▸ **Exercise input**:
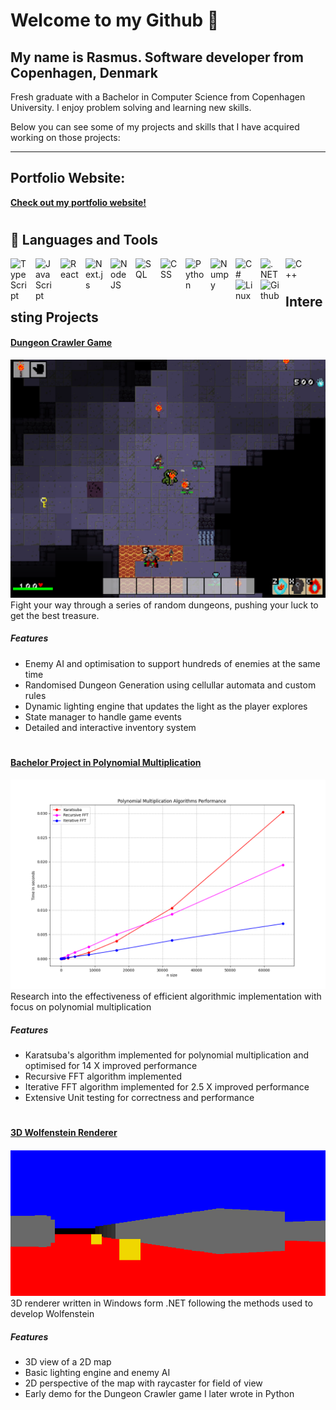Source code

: # Welcome to my Github 👋

## My name is Rasmus. Software developer from Copenhagen, Denmark

Fresh graduate with a Bachelor in Computer Science from Copenhagen University. I enjoy problem solving and learning new skills.

Below you can see some of my projects and skills that I have acquired working on those projects:

---
## Portfolio Website:
**[Check out my portfolio website!](https://rasmuslc1.github.io/portfolio_website/#)**  

#
## 🧰 Languages and Tools

<img align="left" alt="TypeScript" width="30px" style="padding-right:10px;" src="https://cdn.jsdelivr.net/gh/devicons/devicon/icons/typescript/typescript-plain.svg" />
<img align="left" alt="JavaScript" width="30px" style="padding-right:10px;" src="https://cdn.jsdelivr.net/gh/devicons/devicon/icons/javascript/javascript-plain.svg" />
<img align="left" alt="React" width="30px" style="padding-right:10px;" src="https://cdn.jsdelivr.net/gh/devicons/devicon@latest/icons/react/react-original.svg" />
<img align="left" alt="Next.js" width="30px" style="padding-right:10px;" src="https://cdn.jsdelivr.net/gh/devicons/devicon@latest/icons/nextjs/nextjs-original.svg" />
<img align="left" alt="NodeJS" width="30px" style="padding-right:10px;" src="https://cdn.jsdelivr.net/gh/devicons/devicon/icons/nodejs/nodejs-original.svg" />
<img align="left" alt="SQL" width="30px" style="padding-right:10px;" src="https://cdn.jsdelivr.net/gh/devicons/devicon@latest/icons/azuresqldatabase/azuresqldatabase-original.svg" />
<img align="left" alt="CSS" width="30px" style="padding-right:10px;" src="https://cdn.jsdelivr.net/gh/devicons/devicon/icons/css3/css3-plain.svg" />
<img align="left" alt="Python" width="30px" style="padding-right:10px;" src="https://cdn.jsdelivr.net/gh/devicons/devicon/icons/python/python-plain.svg" />
<img align="left" alt="Numpy" width="30px" style="padding-right:10px;" src="https://cdn.jsdelivr.net/gh/devicons/devicon@latest/icons/numpy/numpy-original.svg" />
<img align="left" alt="C#" width="30px" style="padding-right:10px;" src="https://cdn.jsdelivr.net/gh/devicons/devicon@latest/icons/csharp/csharp-original.svg" />
<img align="left" alt=".NET" width="30px" style="padding-right:10px;" src="https://cdn.jsdelivr.net/gh/devicons/devicon@latest/icons/dotnetcore/dotnetcore-original.svg" />
<img align="left" alt="C++" width="30px" style="padding-right:10px;" src="https://cdn.jsdelivr.net/gh/devicons/devicon@latest/icons/cplusplus/cplusplus-original.svg" />
<img align="left" alt="Linux" width="30px" style="padding-right:10px;" src="https://cdn.jsdelivr.net/gh/devicons/devicon/icons/linux/linux-original.svg" />
<img align="left" alt="Github" width="30px" style="padding-right:10px;" src="https://cdn.jsdelivr.net/gh/devicons/devicon@latest/icons/github/github-original.svg" />
<br />

#

## Interesting Projects

#### **[Dungeon Crawler Game](https://github.com/RasmusLC1/Dungeon-Crawler)**  
![Dungeon Game Screenshot](data/dungeongame.png)
Fight your way through a series of random dungeons, pushing your luck to get the best treasure.

##### Features
- Enemy AI and optimisation to support hundreds of enemies at the same time
- Randomised Dungeon Generation using cellullar automata and custom rules
- Dynamic lighting engine that updates the light as the player explores
- State manager to handle game events
- Detailed and interactive inventory system

#

#### **[Bachelor Project in Polynomial Multiplication](https://github.com/RasmusLC1/Polynomial-Multiplication)**  
![Bachelor Screenshot](data/bachelor.png)
Research into the effectiveness of efficient algorithmic implementation with focus on polynomial multiplication

##### Features
- Karatsuba's algorithm implemented for polynomial multiplication and optimised for 14 X improved performance
- Recursive FFT algorithm implemented
- Iterative FFT algorithm implemented for 2.5 X improved performance
- Extensive Unit testing for correctness and performance

#

#### **[3D Wolfenstein Renderer](https://github.com/RasmusLC1/Wolfenstein-Renderer)**  
![Wolfenstein](data/wolfenstein.png)
3D renderer written in Windows form .NET following the methods used to develop Wolfenstein

##### Features
- 3D view of a 2D map
- Basic lighting engine and enemy AI
- 2D perspective of the map with raycaster for field of view
- Early demo for the Dungeon Crawler game I later wrote in Python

▸ **Exercise**: Copy the listing exactly. No images belong in the copy.

▸ **Task response**:
Source code

: # Welcome to my Github 👋

## My name is Rasmus. Software developer from Copenhagen, Denmark

Fresh graduate with a Bachelor in Computer Science from Copenhagen University. I enjoy problem solving and learning new skills.

Below you can see some of my projects and skills that I have acquired working on those projects:

---
## Portfolio Website:
**[Check out my portfolio website!](https://rasmuslc1.github.io/portfolio_website/#)**  

#
## 🧰 Languages and Tools

<img align="left" alt="TypeScript" width="30px" style="padding-right:10px;" src="https://cdn.jsdelivr.net/gh/devicons/devicon/icons/typescript/typescript-plain.svg" />
<img align="left" alt="JavaScript" width="30px" style="padding-right:10px;" src="https://cdn.jsdelivr.net/gh/devicons/devicon/icons/javascript/javascript-plain.svg" />
<img align="left" alt="React" width="30px" style="padding-right:10px;" src="https://cdn.jsdelivr.net/gh/devicons/devicon@latest/icons/react/react-original.svg" />
<img align="left" alt="Next.js" width="30px" style="padding-right:10px;" src="https://cdn.jsdelivr.net/gh/devicons/devicon@latest/icons/nextjs/nextjs-original.svg" />
<img align="left" alt="NodeJS" width="30px" style="padding-right:10px;" src="https://cdn.jsdelivr.net/gh/devicons/devicon/icons/nodejs/nodejs-original.svg" />
<img align="left" alt="SQL" width="30px" style="padding-right:10px;" src="https://cdn.jsdelivr.net/gh/devicons/devicon@latest/icons/azuresqldatabase/azuresqldatabase-original.svg" />
<img align="left" alt="CSS" width="30px" style="padding-right:10px;" src="https://cdn.jsdelivr.net/gh/devicons/devicon/icons/css3/css3-plain.svg" />
<img align="left" alt="Python" width="30px" style="padding-right:10px;" src="https://cdn.jsdelivr.net/gh/devicons/devicon/icons/python/python-plain.svg" />
<img align="left" alt="Numpy" width="30px" style="padding-right:10px;" src="https://cdn.jsdelivr.net/gh/devicons/devicon@latest/icons/numpy/numpy-original.svg" />
<img align="left" alt="C#" width="30px" style="padding-right:10px;" src="https://cdn.jsdelivr.net/gh/devicons/devicon@latest/icons/csharp/csharp-original.svg" />
<img align="left" alt=".NET" width="30px" style="padding-right:10px;" src="https://cdn.jsdelivr.net/gh/devicons/devicon@latest/icons/dotnetcore/dotnetcore-original.svg" />
<img align="left" alt="C++" width="30px" style="padding-right:10px;" src="https://cdn.jsdelivr.net/gh/devicons/devicon@latest/icons/cplusplus/cplusplus-original.svg" />
<img align="left" alt="Linux" width="30px" style="padding-right:10px;" src="https://cdn.jsdelivr.net/gh/devicons/devicon/icons/linux/linux-original.svg" />
<img align="left" alt="Github" width="30px" style="padding-right:10px;" src="https://cdn.jsdelivr.net/gh/devicons/devicon@latest/icons/github/github-original.svg" />
<br />

#

## Interesting Projects

#### **[Dungeon Crawler Game](https://github.com/RasmusLC1/Dungeon-Crawler)**  
![Dungeon Game Screenshot](data/dungeongame.png)
Fight your way through a series of random dungeons, pushing your luck to get the best treasure.

##### Features
- Enemy AI and optimisation to support hundreds of enemies at the same time
- Randomised Dungeon Generation using cellullar automata and custom rules
- Dynamic lighting engine that updates the light as the player explores
- State manager to handle game events
- Detailed and interactive inventory system

#

#### **[Bachelor Project in Polynomial Multiplication](https://github.com/RasmusLC1/Polynomial-Multiplication)**  
![Bachelor Screenshot](data/bachelor.png)
Research into the effectiveness of efficient algorithmic implementation with focus on polynomial multiplication

##### Features
- Karatsuba's algorithm implemented for polynomial multiplication and optimised for 14 X improved performance
- Recursive FFT algorithm implemented
- Iterative FFT algorithm implemented for 2.5 X improved performance
- Extensive Unit testing for correctness and performance

#

#### **[3D Wolfenstein Renderer](https://github.com/RasmusLC1/Wolfenstein-Renderer)**  
![Wolfenstein](data/wolfenstein.png)
3D renderer written in Windows form .NET following the methods used to develop Wolfenstein

##### Features
- 3D view of a 2D map
- Basic lighting engine and enemy AI
- 2D perspective of the map with raycaster for field of view
- Early demo for the Dungeon Crawler game I later wrote in Python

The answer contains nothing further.